Department of Electrical Engineering, Ferdowsi University of Mashhad, Mashhad, Iran.
Department of Optics Techniques, Al-Mustaqbal University, 51001, Hilla, Babylon, Iraq.
Sci Rep. 2024 Oct 7;14(1):23341. doi: 10.1038/s41598-024-68567-5.

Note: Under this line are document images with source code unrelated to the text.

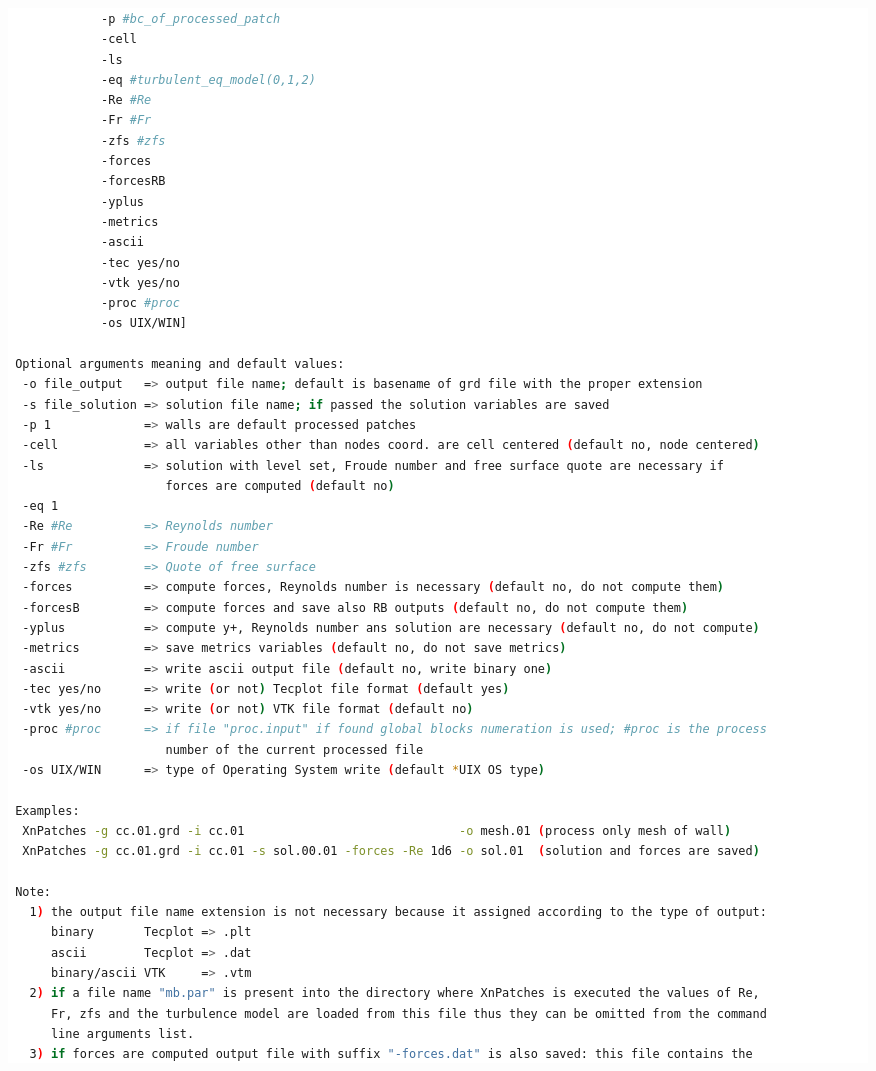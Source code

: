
 ```bash
             -p #bc_of_processed_patch
             -cell
             -ls
             -eq #turbulent_eq_model(0,1,2)
             -Re #Re
             -Fr #Fr
             -zfs #zfs
             -forces
             -forcesRB
             -yplus
             -metrics
             -ascii
             -tec yes/no
             -vtk yes/no
             -proc #proc
             -os UIX/WIN]
 
 Optional arguments meaning and default values:
  -o file_output   => output file name; default is basename of grd file with the proper extension
  -s file_solution => solution file name; if passed the solution variables are saved
  -p 1             => walls are default processed patches
  -cell            => all variables other than nodes coord. are cell centered (default no, node centered)
  -ls              => solution with level set, Froude number and free surface quote are necessary if
                      forces are computed (default no)
  -eq 1
  -Re #Re          => Reynolds number
  -Fr #Fr          => Froude number
  -zfs #zfs        => Quote of free surface
  -forces          => compute forces, Reynolds number is necessary (default no, do not compute them)
  -forcesB         => compute forces and save also RB outputs (default no, do not compute them)
  -yplus           => compute y+, Reynolds number ans solution are necessary (default no, do not compute)
  -metrics         => save metrics variables (default no, do not save metrics)
  -ascii           => write ascii output file (default no, write binary one)
  -tec yes/no      => write (or not) Tecplot file format (default yes)
  -vtk yes/no      => write (or not) VTK file format (default no)
  -proc #proc      => if file "proc.input" if found global blocks numeration is used; #proc is the process
                      number of the current processed file
  -os UIX/WIN      => type of Operating System write (default *UIX OS type)
 
 Examples:
  XnPatches -g cc.01.grd -i cc.01                              -o mesh.01 (process only mesh of wall)
  XnPatches -g cc.01.grd -i cc.01 -s sol.00.01 -forces -Re 1d6 -o sol.01  (solution and forces are saved)
 
 Note:
   1) the output file name extension is not necessary because it assigned according to the type of output:
      binary       Tecplot => .plt
      ascii        Tecplot => .dat
      binary/ascii VTK     => .vtm
   2) if a file name "mb.par" is present into the directory where XnPatches is executed the values of Re,
      Fr, zfs and the turbulence model are loaded from this file thus they can be omitted from the command
      line arguments list.
   3) if forces are computed output file with suffix "-forces.dat" is also saved: this file contains the
```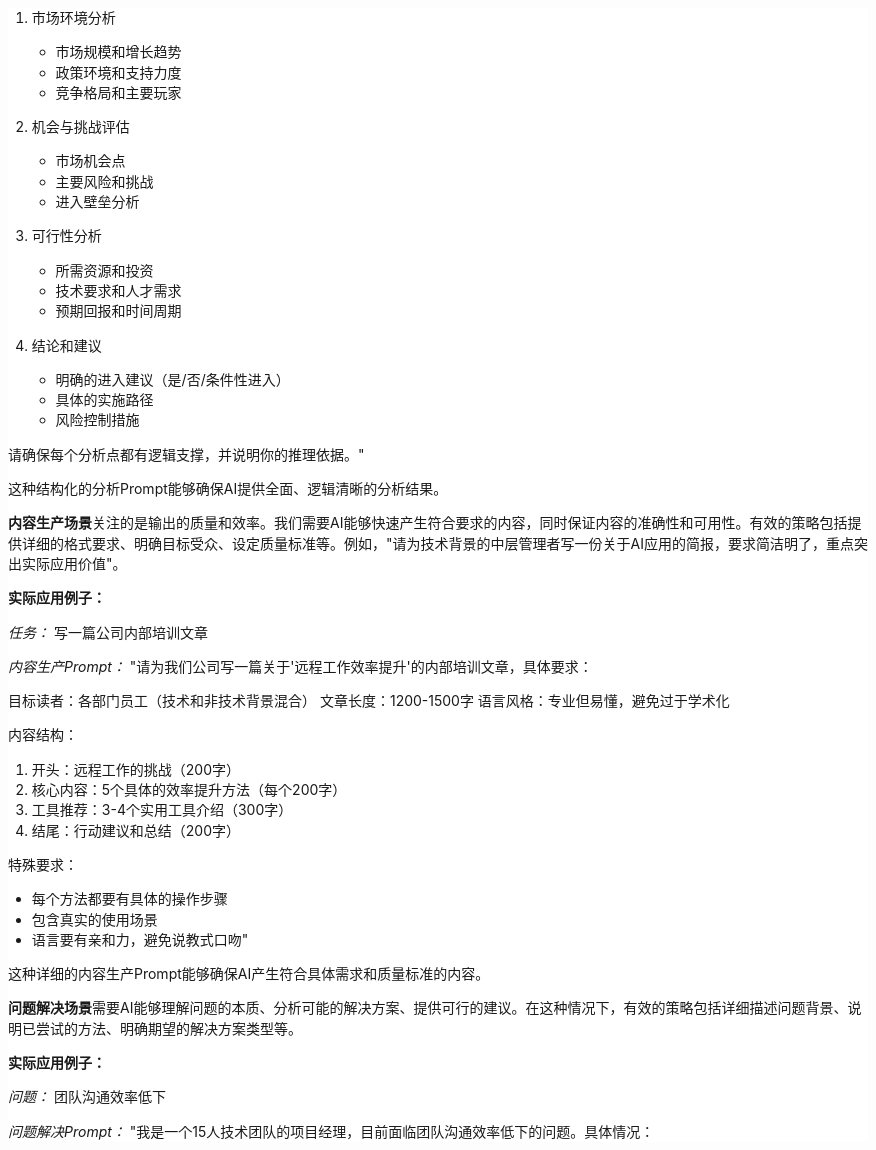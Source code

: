 1. 市场环境分析
   - 市场规模和增长趋势
   - 政策环境和支持力度
   - 竞争格局和主要玩家

2. 机会与挑战评估
   - 市场机会点
   - 主要风险和挑战
   - 进入壁垒分析

3. 可行性分析
   - 所需资源和投资
   - 技术要求和人才需求
   - 预期回报和时间周期

4. 结论和建议
   - 明确的进入建议（是/否/条件性进入）
   - 具体的实施路径
   - 风险控制措施

请确保每个分析点都有逻辑支撑，并说明你的推理依据。"

这种结构化的分析Prompt能够确保AI提供全面、逻辑清晰的分析结果。

**内容生产场景**关注的是输出的质量和效率。我们需要AI能够快速产生符合要求的内容，同时保证内容的准确性和可用性。有效的策略包括提供详细的格式要求、明确目标受众、设定质量标准等。例如，"请为技术背景的中层管理者写一份关于AI应用的简报，要求简洁明了，重点突出实际应用价值"。

**实际应用例子：**

*任务：* 写一篇公司内部培训文章

*内容生产Prompt：*
"请为我们公司写一篇关于'远程工作效率提升'的内部培训文章，具体要求：

目标读者：各部门员工（技术和非技术背景混合）
文章长度：1200-1500字
语言风格：专业但易懂，避免过于学术化

内容结构：
1. 开头：远程工作的挑战（200字）
2. 核心内容：5个具体的效率提升方法（每个200字）
3. 工具推荐：3-4个实用工具介绍（300字）
4. 结尾：行动建议和总结（200字）

特殊要求：
- 每个方法都要有具体的操作步骤
- 包含真实的使用场景
- 语言要有亲和力，避免说教式口吻"

这种详细的内容生产Prompt能够确保AI产生符合具体需求和质量标准的内容。

**问题解决场景**需要AI能够理解问题的本质、分析可能的解决方案、提供可行的建议。在这种情况下，有效的策略包括详细描述问题背景、说明已尝试的方法、明确期望的解决方案类型等。

**实际应用例子：**

*问题：* 团队沟通效率低下

*问题解决Prompt：*
"我是一个15人技术团队的项目经理，目前面临团队沟通效率低下的问题。具体情况：
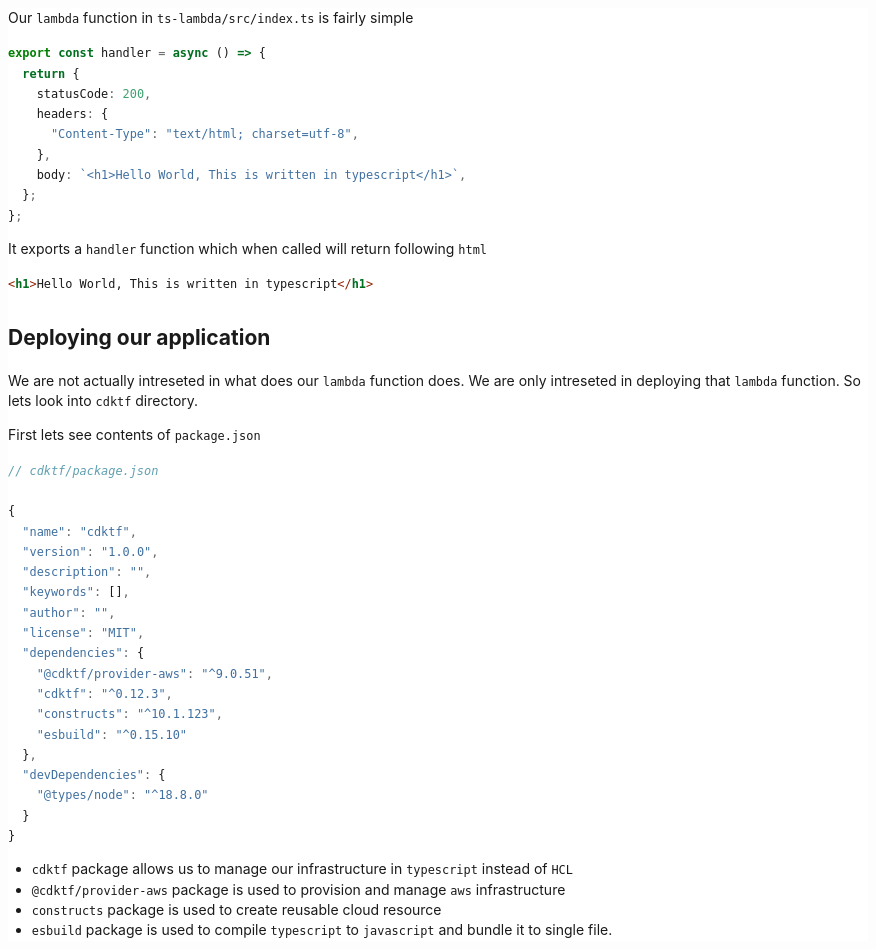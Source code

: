 Our `lambda` function in `ts-lambda/src/index.ts` is fairly simple 


```ts
export const handler = async () => {
  return {
    statusCode: 200,
    headers: {
      "Content-Type": "text/html; charset=utf-8",
    },
    body: `<h1>Hello World, This is written in typescript</h1>`,
  };
};
```

It exports a `handler` function which when called will return following `html`

```html
<h1>Hello World, This is written in typescript</h1>
```

## Deploying our application

We are not actually intreseted in what does our `lambda` function does. We are only intreseted in deploying that `lambda` function. So lets look into `cdktf` directory. 

First lets see contents of `package.json`


```ts
// cdktf/package.json

{
  "name": "cdktf",
  "version": "1.0.0",
  "description": "",
  "keywords": [],
  "author": "",
  "license": "MIT",
  "dependencies": {
    "@cdktf/provider-aws": "^9.0.51",
    "cdktf": "^0.12.3",
    "constructs": "^10.1.123",
    "esbuild": "^0.15.10"
  },
  "devDependencies": {
    "@types/node": "^18.8.0"
  }
}
```

- `cdktf` package allows us to manage our infrastructure in `typescript` instead of `HCL` 
- `@cdktf/provider-aws` package is used to provision and manage `aws` infrastructure
- `constructs` package is used to create reusable cloud resource
- `esbuild` package is used to compile `typescript` to `javascript` and bundle it to single file.
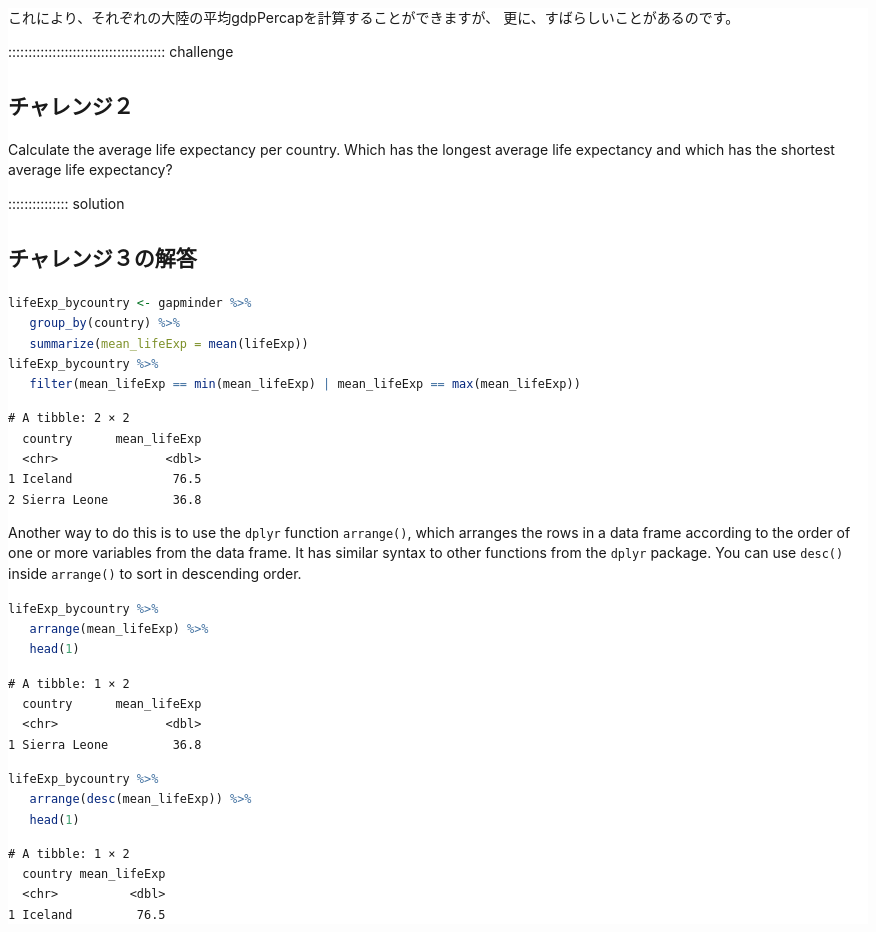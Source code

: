 これにより、それぞれの大陸の平均gdpPercapを計算することができますが、 更に、すばらしいことがあるのです。

:::::::::::::::::::::::::::::::::::::::  challenge

## チャレンジ２

Calculate the average life expectancy per country. Which has the longest average life
expectancy and which has the shortest average life expectancy?

:::::::::::::::  solution

## チャレンジ３の解答


``` r
lifeExp_bycountry <- gapminder %>%
   group_by(country) %>%
   summarize(mean_lifeExp = mean(lifeExp))
lifeExp_bycountry %>%
   filter(mean_lifeExp == min(mean_lifeExp) | mean_lifeExp == max(mean_lifeExp))
```

``` output
# A tibble: 2 × 2
  country      mean_lifeExp
  <chr>               <dbl>
1 Iceland              76.5
2 Sierra Leone         36.8
```

Another way to do this is to use the `dplyr` function `arrange()`, which
arranges the rows in a data frame according to the order of one or more
variables from the data frame.  It has similar syntax to other functions from
the `dplyr` package. You can use `desc()` inside `arrange()` to sort in
descending order.


``` r
lifeExp_bycountry %>%
   arrange(mean_lifeExp) %>%
   head(1)
```

``` output
# A tibble: 1 × 2
  country      mean_lifeExp
  <chr>               <dbl>
1 Sierra Leone         36.8
```

``` r
lifeExp_bycountry %>%
   arrange(desc(mean_lifeExp)) %>%
   head(1)
```

``` output
# A tibble: 1 × 2
  country mean_lifeExp
  <chr>          <dbl>
1 Iceland         76.5
```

MRI imaging primarily focuses on the soft tissues of the human body, typically performed prior to a patient's transfer to the surgical suite for a medical procedure. However, utilizing MRI images for tumor diagnosis is a time-consuming process. To address these challenges, a new method for automatic brain tumor diagnosis was developed, employing a combination of image segmentation, feature extraction, and classification techniques to isolate the specific region of interest in an MRI image corresponding to a brain tumor. The proposed method in this study comprises five distinct steps. Firstly, image pre-processing is conducted, utilizing various filters to enhance image quality. Subsequently, image thresholding is applied to facilitate segmentation. Following segmentation, feature extraction is performed, analyzing morphological and structural properties of the images. Then, feature selection is carried out using principal component analysis (PCA). Finally, classification is performed using an artificial neural network (ANN). In total, 74 unique features were extracted from each image, resulting in a dataset of 144 observations. Principal component analysis was employed to select the top 8 most effective features. Artificial Neural Networks (ANNs) leverage comprehensive data and selective knowledge. Consequently, the proposed approach was evaluated and compared with alternative methods, resulting in significant improvements in precision, accuracy, and F1 score. The proposed method demonstrated notable increases in accuracy, with improvements of 99.3%, 97.3%, and 98.5% in accuracy, Sensitivity and F1 score. These findings highlight the efficiency of this approach in accurately segmenting and classifying MRI images.
MRI 成像主要关注人体的软组织,通常在患者转移到手术间进行医疗程序之前进行。然而,利用 MRI 图像进行肿瘤诊断是一个耗时的过程。为了解决这些挑战,开发了一种新的自动脑肿瘤诊断方法,该方法结合了图像分割、特征提取和分类技术,以隔离 MRI 图像中与脑肿瘤相对应的特定感兴趣区域。本研究提出的方法包括五个不同的步骤。首先,进行图像预处理,利用各种滤波器来增强图像质量。然后,应用图像阈值化来促进分割。分割后,进行特征提取,分析图像的形态和结构特性。然后,使用主成分分析(PCA)进行特征选择。最后,使用人工神经网络(ANN)进行分类。总共从每个图像中提取了 74 个独特的特征,得到了 144 个观察值的数据集。主成分分析用于选择前 8 个最有效的特征。人工神经网络(ANNs)利用全面的数据和选择性的知识。因此,对所提出的方法进行了评估,并与替代方法进行了比较,在精度、准确性和 F1 评分方面都有显著提高。所提出的方法在准确性方面表现出显著提高,准确性、敏感性和 F1 评分分别提高了 99.3%、97.3%和 98.5%。这些发现突出了这种方法在准确分割和分类 MRI 图像方面的效率。